# Task directions
Since the pictures are not wanted, copy only the text of every record exactly.

[Start of section]

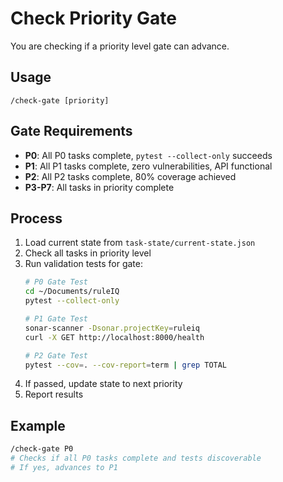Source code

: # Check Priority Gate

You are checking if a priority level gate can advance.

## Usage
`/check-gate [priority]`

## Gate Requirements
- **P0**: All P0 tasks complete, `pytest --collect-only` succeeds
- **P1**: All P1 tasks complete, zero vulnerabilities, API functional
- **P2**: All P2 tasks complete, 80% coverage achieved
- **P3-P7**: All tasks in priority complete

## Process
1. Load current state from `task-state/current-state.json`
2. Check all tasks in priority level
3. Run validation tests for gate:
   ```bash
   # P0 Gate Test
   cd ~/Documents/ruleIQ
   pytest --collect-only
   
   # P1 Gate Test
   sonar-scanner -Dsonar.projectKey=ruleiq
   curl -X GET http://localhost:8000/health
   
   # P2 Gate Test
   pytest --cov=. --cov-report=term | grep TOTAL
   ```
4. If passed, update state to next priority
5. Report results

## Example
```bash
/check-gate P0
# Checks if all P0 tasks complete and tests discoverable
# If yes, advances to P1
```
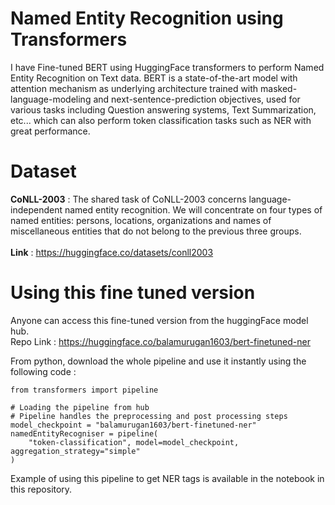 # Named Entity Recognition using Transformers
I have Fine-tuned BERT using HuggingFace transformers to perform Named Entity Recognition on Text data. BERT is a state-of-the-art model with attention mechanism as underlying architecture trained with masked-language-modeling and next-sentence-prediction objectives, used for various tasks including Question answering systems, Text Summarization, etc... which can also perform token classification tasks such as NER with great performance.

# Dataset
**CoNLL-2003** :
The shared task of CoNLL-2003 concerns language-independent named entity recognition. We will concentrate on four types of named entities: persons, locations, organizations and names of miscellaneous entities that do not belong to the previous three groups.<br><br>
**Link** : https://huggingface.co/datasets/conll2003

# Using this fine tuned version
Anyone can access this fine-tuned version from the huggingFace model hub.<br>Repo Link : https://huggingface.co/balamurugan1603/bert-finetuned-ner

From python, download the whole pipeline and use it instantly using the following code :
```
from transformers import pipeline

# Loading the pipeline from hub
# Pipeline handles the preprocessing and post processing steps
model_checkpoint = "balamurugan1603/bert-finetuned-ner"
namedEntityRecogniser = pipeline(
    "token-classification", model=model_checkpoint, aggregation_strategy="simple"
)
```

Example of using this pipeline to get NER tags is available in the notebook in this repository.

[End of section]

# Your solution
Source code

: # Check Priority Gate

You are checking if a priority level gate can advance.

## Usage
`/check-gate [priority]`

## Gate Requirements
- **P0**: All P0 tasks complete, `pytest --collect-only` succeeds
- **P1**: All P1 tasks complete, zero vulnerabilities, API functional
- **P2**: All P2 tasks complete, 80% coverage achieved
- **P3-P7**: All tasks in priority complete

## Process
1. Load current state from `task-state/current-state.json`
2. Check all tasks in priority level
3. Run validation tests for gate:
   ```bash
   # P0 Gate Test
   cd ~/Documents/ruleIQ
   pytest --collect-only
   
   # P1 Gate Test
   sonar-scanner -Dsonar.projectKey=ruleiq
   curl -X GET http://localhost:8000/health
   
   # P2 Gate Test
   pytest --cov=. --cov-report=term | grep TOTAL
   ```
4. If passed, update state to next priority
5. Report results

## Example
```bash
/check-gate P0
# Checks if all P0 tasks complete and tests discoverable
# If yes, advances to P1
```
 # Named Entity Recognition using Transformers
I have Fine-tuned BERT using HuggingFace transformers to perform Named Entity Recognition on Text data. BERT is a state-of-the-art model with attention mechanism as underlying architecture trained with masked-language-modeling and next-sentence-prediction objectives, used for various tasks including Question answering systems, Text Summarization, etc... which can also perform token classification tasks such as NER with great performance.

# Dataset
**CoNLL-2003** :
The shared task of CoNLL-2003 concerns language-independent named entity recognition. We will concentrate on four types of named entities: persons, locations, organizations and names of miscellaneous entities that do not belong to the previous three groups.<br><br>
**Link** : https://huggingface.co/datasets/conll2003

# Using this fine tuned version
Anyone can access this fine-tuned version from the huggingFace model hub.<br>Repo Link : https://huggingface.co/balamurugan1603/bert-finetuned-ner

From python, download the whole pipeline and use it instantly using the following code :
```
from transformers import pipeline

# Loading the pipeline from hub
# Pipeline handles the preprocessing and post processing steps
model_checkpoint = "balamurugan1603/bert-finetuned-ner"
namedEntityRecogniser = pipeline(
    "token-classification", model=model_checkpoint, aggregation_strategy="simple"
)
```

Example of using this pipeline to get NER tags is available in the notebook in this repository.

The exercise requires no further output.